I do understand that the main expansion of H. sapiens in Eurasia happened after these two events: towards the east after Toba (i.e. after c. 74,000 BP) and towards the west after a phase of losing ground to Neanderthals (i.e. after c. 60,000 BP).
But some H. sapiens may well have survived in West Asia after the Neanderthal expansion and, in my opinion they may well have carried haplogroup N, either still undifferentiated or in the process of evlution towards the modern West Eurasian N subclades (all them quite rare): N1, X and W. These N carriers would have also migrated eastward after Toba through South Asia, mixing to an extent with the carriers of M, who were already in the subcontinent. Together (more or less, the exact process is not known) they must have migrated towards East Asia and Sahul, roughly at the same time when N was evolving into "pre-R" (R plus N9-Y) and into "pre-W" (W plus directly related Australian N*), as well as when pre-R was evolving into R (soon after).

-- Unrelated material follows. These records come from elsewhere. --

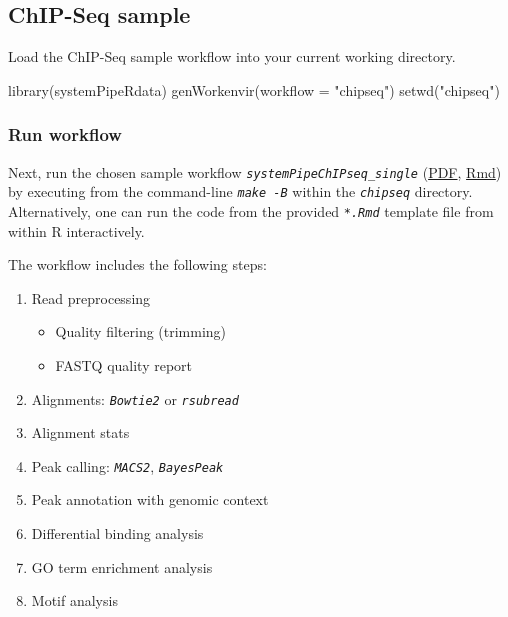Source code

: \documentclass[14pt,]{article}
\providecommand{\tightlist}{%
  \setlength{\itemsep}{0pt}\setlength{\parskip}{0pt}}
\newcommand{\hlstr}[1]{\textcolor[rgb]{0.251,0.627,0.251}{#1}}%
\newcommand{\hlstd}[1]{\textcolor[rgb]{0.251,0.251,0.251}{#1}}%
\newenvironment{Shaded}{\begin{myshaded}}{\end{myshaded}}
\newcommand{\StringTok}[1]{\hlstr{#1}}
\newcommand{\FunctionTok}[1]{\hlstd{#1}}
\newcommand{\AttributeTok}[1]{{#1}}
\newcommand{\NormalTok}[1]{\hlstd{#1}}
\begin{document}
\hypertarget{chip-seq-sample}{%
\subsection{ChIP-Seq sample}\label{chip-seq-sample}}

Load the ChIP-Seq sample workflow into your current working directory.

\begin{Shaded}
\begin{Highlighting}[]
\FunctionTok{library}\NormalTok{(systemPipeRdata)}
\FunctionTok{genWorkenvir}\NormalTok{(}\AttributeTok{workflow =} \StringTok{"chipseq"}\NormalTok{)}
\FunctionTok{setwd}\NormalTok{(}\StringTok{"chipseq"}\NormalTok{)}
\end{Highlighting}
\end{Shaded}

\hypertarget{run-workflow-1}{%
\subsubsection{Run workflow}\label{run-workflow-1}}

Next, run the chosen sample workflow \emph{\texttt{systemPipeChIPseq\_single}} (\href{https://github.com/tgirke/systemPipeRdata/blob/master/inst/extdata/workflows/chipseq/systemPipeChIPseq.pdf?raw=true}{PDF}, \href{https://github.com/tgirke/systemPipeRdata/blob/master/inst/extdata/workflows/chipseq/systemPipeChIPseq.Rmd}{Rmd}) by executing from the command-line \emph{\texttt{make -B}} within the \emph{\texttt{chipseq}} directory. Alternatively, one can run the code from the provided \emph{\texttt{*.Rmd}} template file from within R interactively.

The workflow includes the following steps:

\begin{enumerate}
\def\labelenumi{\arabic{enumi}.}
\tightlist
\item
  Read preprocessing

  \begin{itemize}
  \tightlist
  \item
    Quality filtering (trimming)
  \item
    FASTQ quality report
  \end{itemize}
\item
  Alignments: \emph{\texttt{Bowtie2}} or \emph{\texttt{rsubread}}
\item
  Alignment stats
\item
  Peak calling: \emph{\texttt{MACS2}}, \emph{\texttt{BayesPeak}}
\item
  Peak annotation with genomic context
\item
  Differential binding analysis
\item
  GO term enrichment analysis
\item
  Motif analysis
\end{enumerate}
\end{document}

This expansive epysode must have happened soon after Toba, I think, because only something of the dimensions of the Toba catastrophe would have left so much empty land for such a massive migration, evident in the huge ammount of new clades at this genealogical "point".

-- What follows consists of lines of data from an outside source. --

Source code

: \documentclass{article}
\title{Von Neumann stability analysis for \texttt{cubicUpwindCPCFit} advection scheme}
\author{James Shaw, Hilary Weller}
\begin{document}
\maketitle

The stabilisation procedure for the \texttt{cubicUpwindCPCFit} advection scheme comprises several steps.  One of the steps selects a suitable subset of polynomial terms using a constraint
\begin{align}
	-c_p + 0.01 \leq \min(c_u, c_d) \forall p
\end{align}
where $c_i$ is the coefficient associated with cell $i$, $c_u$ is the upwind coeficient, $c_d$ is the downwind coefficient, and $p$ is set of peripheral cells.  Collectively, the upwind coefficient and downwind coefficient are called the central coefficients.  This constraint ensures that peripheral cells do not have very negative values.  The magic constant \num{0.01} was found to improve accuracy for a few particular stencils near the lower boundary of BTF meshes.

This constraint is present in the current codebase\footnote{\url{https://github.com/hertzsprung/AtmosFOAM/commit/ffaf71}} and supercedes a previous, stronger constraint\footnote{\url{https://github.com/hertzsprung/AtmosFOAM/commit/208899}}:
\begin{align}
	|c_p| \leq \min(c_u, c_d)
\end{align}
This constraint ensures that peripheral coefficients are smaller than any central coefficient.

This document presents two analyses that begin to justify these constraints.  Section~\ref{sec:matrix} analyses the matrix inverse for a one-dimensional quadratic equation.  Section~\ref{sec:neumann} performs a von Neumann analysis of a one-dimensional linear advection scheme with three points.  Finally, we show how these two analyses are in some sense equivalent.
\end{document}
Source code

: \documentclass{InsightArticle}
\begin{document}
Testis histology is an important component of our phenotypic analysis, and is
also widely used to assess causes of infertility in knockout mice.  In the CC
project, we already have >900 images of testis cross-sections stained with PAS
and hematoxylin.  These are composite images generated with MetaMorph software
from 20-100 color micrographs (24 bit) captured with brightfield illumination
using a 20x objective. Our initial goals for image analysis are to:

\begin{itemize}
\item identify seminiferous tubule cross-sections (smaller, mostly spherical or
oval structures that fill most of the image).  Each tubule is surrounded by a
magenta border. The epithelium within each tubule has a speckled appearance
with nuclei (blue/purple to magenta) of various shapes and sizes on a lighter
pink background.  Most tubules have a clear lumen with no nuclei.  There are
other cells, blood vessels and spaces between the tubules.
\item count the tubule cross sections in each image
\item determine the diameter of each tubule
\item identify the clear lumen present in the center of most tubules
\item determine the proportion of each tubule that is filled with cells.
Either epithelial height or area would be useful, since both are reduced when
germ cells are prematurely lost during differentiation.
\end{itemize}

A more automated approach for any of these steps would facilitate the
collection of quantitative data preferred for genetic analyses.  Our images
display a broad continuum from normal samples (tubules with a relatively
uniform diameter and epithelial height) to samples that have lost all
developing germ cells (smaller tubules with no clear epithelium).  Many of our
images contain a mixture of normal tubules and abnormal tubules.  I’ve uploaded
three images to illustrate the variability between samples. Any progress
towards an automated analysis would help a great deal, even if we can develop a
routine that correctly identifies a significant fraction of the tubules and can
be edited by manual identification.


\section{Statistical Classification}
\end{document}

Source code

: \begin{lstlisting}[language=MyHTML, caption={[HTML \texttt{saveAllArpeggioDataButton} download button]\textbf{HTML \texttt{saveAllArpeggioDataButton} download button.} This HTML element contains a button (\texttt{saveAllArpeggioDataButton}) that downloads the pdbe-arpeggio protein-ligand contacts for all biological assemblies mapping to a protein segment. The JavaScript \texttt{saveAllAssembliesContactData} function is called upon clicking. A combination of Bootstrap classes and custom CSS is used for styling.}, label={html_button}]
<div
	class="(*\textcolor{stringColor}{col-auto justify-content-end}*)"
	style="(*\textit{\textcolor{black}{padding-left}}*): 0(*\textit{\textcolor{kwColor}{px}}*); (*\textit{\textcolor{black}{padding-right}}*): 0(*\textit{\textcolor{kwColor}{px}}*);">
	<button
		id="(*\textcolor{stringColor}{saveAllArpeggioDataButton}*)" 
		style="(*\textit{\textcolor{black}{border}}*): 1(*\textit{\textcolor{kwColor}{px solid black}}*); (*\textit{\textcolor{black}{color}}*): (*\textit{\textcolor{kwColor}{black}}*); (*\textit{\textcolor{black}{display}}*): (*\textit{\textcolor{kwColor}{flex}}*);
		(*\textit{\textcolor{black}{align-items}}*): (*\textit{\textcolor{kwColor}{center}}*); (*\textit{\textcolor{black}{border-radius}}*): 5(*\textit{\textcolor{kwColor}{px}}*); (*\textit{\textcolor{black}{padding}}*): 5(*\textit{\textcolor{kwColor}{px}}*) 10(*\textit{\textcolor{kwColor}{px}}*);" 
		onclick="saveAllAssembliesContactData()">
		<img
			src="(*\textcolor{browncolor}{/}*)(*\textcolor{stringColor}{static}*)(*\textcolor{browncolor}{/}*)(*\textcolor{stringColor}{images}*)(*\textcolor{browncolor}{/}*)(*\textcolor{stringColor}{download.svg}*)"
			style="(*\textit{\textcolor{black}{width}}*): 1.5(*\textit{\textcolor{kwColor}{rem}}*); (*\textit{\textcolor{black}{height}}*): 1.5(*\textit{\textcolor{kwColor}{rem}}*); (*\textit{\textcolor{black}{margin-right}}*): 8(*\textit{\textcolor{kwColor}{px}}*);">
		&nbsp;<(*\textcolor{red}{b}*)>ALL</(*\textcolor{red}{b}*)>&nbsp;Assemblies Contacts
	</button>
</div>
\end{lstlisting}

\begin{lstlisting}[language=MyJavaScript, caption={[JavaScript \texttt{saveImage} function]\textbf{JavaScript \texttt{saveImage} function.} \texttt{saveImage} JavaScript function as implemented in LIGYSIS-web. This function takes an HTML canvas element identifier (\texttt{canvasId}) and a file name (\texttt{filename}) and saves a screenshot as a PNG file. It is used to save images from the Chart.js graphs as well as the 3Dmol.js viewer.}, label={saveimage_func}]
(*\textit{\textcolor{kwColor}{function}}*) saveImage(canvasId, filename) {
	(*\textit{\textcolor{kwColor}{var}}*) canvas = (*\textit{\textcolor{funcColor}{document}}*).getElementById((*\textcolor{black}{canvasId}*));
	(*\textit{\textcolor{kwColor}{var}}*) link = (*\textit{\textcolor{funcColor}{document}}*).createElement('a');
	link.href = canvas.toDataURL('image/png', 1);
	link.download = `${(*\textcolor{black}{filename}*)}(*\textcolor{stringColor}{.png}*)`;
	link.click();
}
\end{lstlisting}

After R had already coalesced (necesarily in South Asia), there was surely a "back-migration" towards West Asia that brought R (already evolving into U and maybe also into R0, aka pre-HV, and pre-JT). This wave eventually colonized Europe, as it's well known, and we do have a clear date for that: c. 45-40,000 years ago - and at least U subclades participated in that migration. So the whole process of divergence of N and then of "pre-R" and of R itself happened probably between 74,000 and 40,000 years ago. This was surely also the moment of diversification of M (I'd say that rather to the beginning, soon after Toba).
And this timeframe (c. 60-40,000 BP) is when we do have the best available archaeological evidence for expansion of H. sapiens east of South Asia and west of West Asia. Though archaeological evidence in some cases may be of later date than the actual events, specially in those areas not throughtly researched.

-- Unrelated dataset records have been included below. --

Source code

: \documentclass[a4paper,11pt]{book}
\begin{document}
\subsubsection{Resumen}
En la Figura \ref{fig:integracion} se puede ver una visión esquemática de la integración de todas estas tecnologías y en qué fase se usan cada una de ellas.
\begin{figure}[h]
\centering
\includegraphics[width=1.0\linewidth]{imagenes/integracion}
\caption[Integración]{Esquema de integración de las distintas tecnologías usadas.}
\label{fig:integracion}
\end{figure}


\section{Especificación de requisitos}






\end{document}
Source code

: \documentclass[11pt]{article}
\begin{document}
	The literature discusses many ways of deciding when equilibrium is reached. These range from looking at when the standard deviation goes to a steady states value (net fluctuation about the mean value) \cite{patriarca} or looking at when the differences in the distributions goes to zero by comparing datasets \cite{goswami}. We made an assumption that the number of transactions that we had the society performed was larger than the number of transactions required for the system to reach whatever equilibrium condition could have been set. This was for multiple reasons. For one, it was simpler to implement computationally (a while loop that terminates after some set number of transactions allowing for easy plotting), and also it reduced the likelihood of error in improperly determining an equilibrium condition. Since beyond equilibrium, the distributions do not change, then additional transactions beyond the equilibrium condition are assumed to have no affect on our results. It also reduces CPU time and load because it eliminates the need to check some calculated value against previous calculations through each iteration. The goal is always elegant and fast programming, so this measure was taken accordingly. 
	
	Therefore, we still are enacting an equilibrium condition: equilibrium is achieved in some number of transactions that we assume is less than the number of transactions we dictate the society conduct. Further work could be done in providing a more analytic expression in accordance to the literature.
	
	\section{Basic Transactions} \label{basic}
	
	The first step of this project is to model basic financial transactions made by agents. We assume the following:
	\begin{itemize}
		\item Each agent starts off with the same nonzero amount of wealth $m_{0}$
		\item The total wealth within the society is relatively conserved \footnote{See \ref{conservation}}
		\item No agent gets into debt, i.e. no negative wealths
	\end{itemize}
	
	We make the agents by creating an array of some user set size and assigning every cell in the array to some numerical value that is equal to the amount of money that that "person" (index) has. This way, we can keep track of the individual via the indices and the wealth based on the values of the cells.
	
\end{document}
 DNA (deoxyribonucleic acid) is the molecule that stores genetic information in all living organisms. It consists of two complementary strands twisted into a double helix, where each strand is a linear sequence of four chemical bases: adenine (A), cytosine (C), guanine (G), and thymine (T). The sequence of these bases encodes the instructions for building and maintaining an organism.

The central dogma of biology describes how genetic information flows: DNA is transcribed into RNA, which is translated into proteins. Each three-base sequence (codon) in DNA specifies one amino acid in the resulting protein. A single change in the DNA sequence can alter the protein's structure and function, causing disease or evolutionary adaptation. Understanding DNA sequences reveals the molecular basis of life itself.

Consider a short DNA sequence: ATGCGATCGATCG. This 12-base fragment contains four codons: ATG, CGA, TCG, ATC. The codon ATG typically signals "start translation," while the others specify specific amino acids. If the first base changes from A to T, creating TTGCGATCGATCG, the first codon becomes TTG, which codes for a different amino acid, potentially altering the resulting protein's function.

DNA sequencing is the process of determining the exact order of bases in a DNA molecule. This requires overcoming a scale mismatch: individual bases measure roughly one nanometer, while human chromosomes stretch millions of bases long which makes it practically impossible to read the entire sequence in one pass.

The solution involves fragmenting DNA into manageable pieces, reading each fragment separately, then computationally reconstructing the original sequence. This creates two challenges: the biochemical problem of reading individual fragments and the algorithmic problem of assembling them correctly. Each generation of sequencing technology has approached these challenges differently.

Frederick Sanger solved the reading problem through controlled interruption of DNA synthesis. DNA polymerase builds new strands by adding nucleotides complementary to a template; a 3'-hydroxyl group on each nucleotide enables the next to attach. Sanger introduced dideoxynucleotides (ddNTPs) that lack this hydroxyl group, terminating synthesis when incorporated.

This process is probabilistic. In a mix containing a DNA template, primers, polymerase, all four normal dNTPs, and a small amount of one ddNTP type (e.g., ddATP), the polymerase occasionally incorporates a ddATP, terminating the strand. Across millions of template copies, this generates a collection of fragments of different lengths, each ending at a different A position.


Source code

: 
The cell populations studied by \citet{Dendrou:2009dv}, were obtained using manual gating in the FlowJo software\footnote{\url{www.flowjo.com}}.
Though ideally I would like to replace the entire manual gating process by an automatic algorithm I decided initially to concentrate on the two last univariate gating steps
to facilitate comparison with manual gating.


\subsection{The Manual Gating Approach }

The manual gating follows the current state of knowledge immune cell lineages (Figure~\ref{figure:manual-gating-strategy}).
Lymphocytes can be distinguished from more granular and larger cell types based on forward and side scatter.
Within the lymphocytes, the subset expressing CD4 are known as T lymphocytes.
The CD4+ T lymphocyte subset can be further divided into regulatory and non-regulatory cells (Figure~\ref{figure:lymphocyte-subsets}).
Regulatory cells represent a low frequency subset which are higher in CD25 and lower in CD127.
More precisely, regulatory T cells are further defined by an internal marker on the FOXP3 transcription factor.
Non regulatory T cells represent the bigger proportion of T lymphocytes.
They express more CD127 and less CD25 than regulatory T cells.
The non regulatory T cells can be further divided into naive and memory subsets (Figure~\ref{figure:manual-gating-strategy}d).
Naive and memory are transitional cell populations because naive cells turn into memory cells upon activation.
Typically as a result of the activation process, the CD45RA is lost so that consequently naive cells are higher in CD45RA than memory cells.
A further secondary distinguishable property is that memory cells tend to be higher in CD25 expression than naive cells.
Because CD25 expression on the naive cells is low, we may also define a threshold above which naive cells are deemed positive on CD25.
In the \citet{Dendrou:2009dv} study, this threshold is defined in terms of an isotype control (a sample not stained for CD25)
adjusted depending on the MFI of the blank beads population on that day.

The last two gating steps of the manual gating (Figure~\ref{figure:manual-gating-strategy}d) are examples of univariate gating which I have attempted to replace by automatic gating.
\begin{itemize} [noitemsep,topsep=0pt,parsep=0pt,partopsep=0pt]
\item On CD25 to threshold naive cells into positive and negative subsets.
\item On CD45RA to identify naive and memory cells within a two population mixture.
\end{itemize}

West and South Asia though, as well as North Africa, do have some evidence pointing to older presence of H. sapiens. In the case of West Asia and North Africa this includes the oldest skulls north of the Sahara and are dated to c. 90,000 BP (North Africa, modern solid datation) and c. 130,000 BP (West Asia, old contoversial datation).
In the case of South Asia, it has the oldest evidence worldwide of stone blade technology (dated c. 103,000 BP) as well as strong indications of survival and continuity through the Toba epysode. There are no human remains though until much later, possibly because the tropical climate (wet and hot) makes preservation less likely even for bones.
Below there is a simplified map for a plausible scenario:
- I have depicted migration into Sahul (Melanesia and Australia) as two separate events. This matter is not fully agreed upon and, admittedly, I depicted it that way on a mere whim.
- There is an interesting problem regarding SE Asia: it must have been necesarily a passage for the migrations into East Asia and Sahul, yet it appears to keep a relatively low index of high-level diversity (excepted the Andaman islands, where not just two unique subclades of M but also a distinct fossil clade of Y-DNA D appear to suggest that the regional diversity was much higher in the past). In comparison East Asia appears as much more diverse. I guess that Terry might want to make a case out of this matter but, sadly for his hypothesis, Central Asia does not appear to show any autonomous top-level diversity at all. Only the rare Ket N* might suggest that some N-derived clades (but not anything else) might have been in Northern Asia (rather than Central Asia) since old but how N arrived there and exactly when is a total mystery.